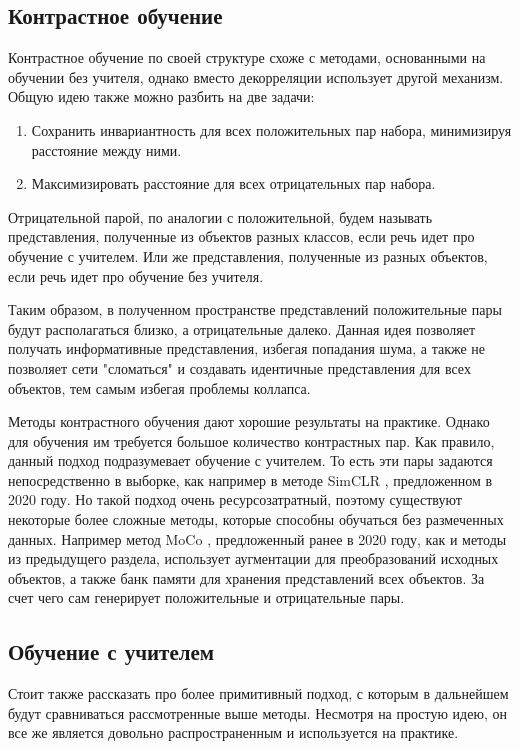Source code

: \subsection{Контрастное обучение}

Контрастное обучение по своей структуре схоже с методами, основанными на обучении без учителя, однако вместо декорреляции использует другой механизм. Общую идею также можно разбить на две задачи:
\begin{enumerate} 
    \item Сохранить инвариантность для всех положительных пар набора, минимизируя расстояние между ними.
    \item Максимизировать расстояние для всех отрицательных пар набора.
\end{enumerate}

Отрицательной парой, по аналогии с положительной, будем называть представления, полученные из объектов разных классов, если речь идет про обучение с учителем. Или же представления, полученные из разных объектов, если речь идет про обучение без учителя. 

Таким образом, в полученном пространстве представлений положительные пары будут располагаться близко, а отрицательные далеко. Данная идея позволяет получать информативные представления, избегая попадания шума, а также не позволяет сети "сломаться" и создавать идентичные представления для всех объектов, тем самым избегая проблемы коллапса.

Методы контрастного обучения дают хорошие результаты на практике. Однако для обучения им требуется большое количество контрастных пар. Как правило, данный подход подразумевает обучение с учителем. То есть эти пары задаются непосредственно в выборке, как например в методе SimCLR \cite{SimCLR}, предложенном в 2020 году. Но такой подход очень ресурсозатратный, поэтому существуют некоторые более сложные методы, которые способны обучаться без размеченных данных. Например метод MoCo \cite{MoCo}, предложенный ранее в 2020 году, как и методы из предыдущего раздела, использует аугментации для преобразований исходных объектов, а также банк памяти для хранения представлений всех объектов. За счет чего сам генерирует положительные и отрицательные пары. 

\subsection{Обучение с учителем}

Стоит также рассказать про более примитивный подход, с которым в дальнейшем будут сравниваться рассмотренные выше методы. Несмотря на простую идею, он все же является довольно распространенным и используется на практике.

====

» **What this task involves**: For every line of the records above that holds the word "subsection", count one, and state the total only.

» **Result**: 2